Il concetto stesso di infortunio sul lavoro si caratterizza per la sua grande estensione, abbracciando tutte le diverse forme di responsabilità: civile, amministrativa e penale.

 

Con specifico riferimento alla responsabilità penale, la normativa di riferimento è contenuta sia nel codice penale, che nel Testo Unico in materia di salute e sicurezza sul lavoro (D. Lgs. 81/2008) che individua i fattori di rischio, le misure da adottare e le strategie da attuare.

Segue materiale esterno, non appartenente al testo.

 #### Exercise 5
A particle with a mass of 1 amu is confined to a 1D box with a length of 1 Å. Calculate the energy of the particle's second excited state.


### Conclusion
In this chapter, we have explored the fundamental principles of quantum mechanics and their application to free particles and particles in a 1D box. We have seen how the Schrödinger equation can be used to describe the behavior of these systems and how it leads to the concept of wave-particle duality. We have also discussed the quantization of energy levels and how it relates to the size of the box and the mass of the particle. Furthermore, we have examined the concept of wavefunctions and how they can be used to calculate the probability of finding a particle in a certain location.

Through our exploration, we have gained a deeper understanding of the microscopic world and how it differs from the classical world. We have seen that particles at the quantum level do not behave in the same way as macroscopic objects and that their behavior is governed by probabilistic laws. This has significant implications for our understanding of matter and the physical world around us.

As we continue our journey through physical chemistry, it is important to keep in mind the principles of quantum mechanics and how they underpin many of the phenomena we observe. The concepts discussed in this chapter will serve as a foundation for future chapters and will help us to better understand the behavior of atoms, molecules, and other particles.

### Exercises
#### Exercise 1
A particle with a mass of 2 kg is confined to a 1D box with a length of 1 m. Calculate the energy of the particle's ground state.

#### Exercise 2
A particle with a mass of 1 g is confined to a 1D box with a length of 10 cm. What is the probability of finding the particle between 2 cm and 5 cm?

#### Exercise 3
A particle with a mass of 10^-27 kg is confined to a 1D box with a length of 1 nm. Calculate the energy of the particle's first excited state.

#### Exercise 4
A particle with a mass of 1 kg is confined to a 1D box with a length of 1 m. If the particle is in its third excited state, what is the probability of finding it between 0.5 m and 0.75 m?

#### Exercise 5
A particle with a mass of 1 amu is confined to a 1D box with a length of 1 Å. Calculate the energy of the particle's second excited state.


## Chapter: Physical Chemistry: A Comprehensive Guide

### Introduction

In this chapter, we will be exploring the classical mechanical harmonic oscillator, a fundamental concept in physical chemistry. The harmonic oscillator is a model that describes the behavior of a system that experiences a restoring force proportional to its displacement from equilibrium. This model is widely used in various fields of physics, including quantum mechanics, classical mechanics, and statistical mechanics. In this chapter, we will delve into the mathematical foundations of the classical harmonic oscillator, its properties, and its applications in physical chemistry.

Nello specifico, gli artt. 36 e 37 pongono in capo al datore di lavoro un obbligo di formazione e aggiornamento del personale allo scopo di rendere i soggetti edotti circa le condizioni utili per lo svolgimento della propria mansione in piena sicurezza.

 

Gli obblighi formativi, difatti, concorrono a garantire l’esigenza di conoscenza e conoscibilità della legge ma, soprattutto, costituiscono concreto deterrente rispetto alla verificazione dell’illecito. E invero, con il rispetto degli obblighi di formazione, non soltanto si raggiunge l’obiettivo di mandare esente da responsabilità il datore di lavoro che dimostri il pieno rispetto della disciplina antinfortunistica, ma, molto più efficacemente, si realizza concretamente la finalità di assicurare al lavoratore un comportamento cosciente e consapevole dei rischi dell’attività e delle misure adottate per prevenirli.

 

L’obbligo formativo è stato di recente oggetto di una rilevante pronuncia della Cassazione Penale che, con sentenza n. 24417/2021, ha statuito come non sia in alcun modo possibile prescindere dagli obblighi formativi in un’ottica di tutela preventiva della salute del lavoratore.

 

Premessa fondamentale è che l’insieme delle misure di protezione rappresenta un dovere per i datori di lavoro, che, ove disatteso, viene espressamente sanzionato.

 

Una prima soglia di tutela penale è, infatti, prevista dal legislatore in ordine all’omissione delle cautele antinfortunistiche. Il codice penale contempla due ipotesi specifiche, l’art. 437 c.p. rubricato “rimozione od omissione dolosa di cautele contro infortuni sul lavoro”, e l’art. 451 c.p. rubricato “omissione colposa di cautele o difese contro disastri o infortuni sul lavoro”, introdotte proprio al fine di tutelare il lavoratore da qualsiasi pericolo o rischio che possa discendere dall’omissione o dalla distruzione dei presidi antinfortunistici ed indipendentemente dalla verificazione di un danno ulteriore (che ove si realizzi, comporta un inevitabile innalzamento di pena). In queste due specifiche ipotesi, infatti, la condotta sanzionata coincide esattamente con l’omissione degli obblighi di legge. Si parla, infatti, di c.d. reati di pericolo, ovvero illeciti che sanzionano la messa in pericolo del bene giuridico tutelato dalla norma e non la sua lesione.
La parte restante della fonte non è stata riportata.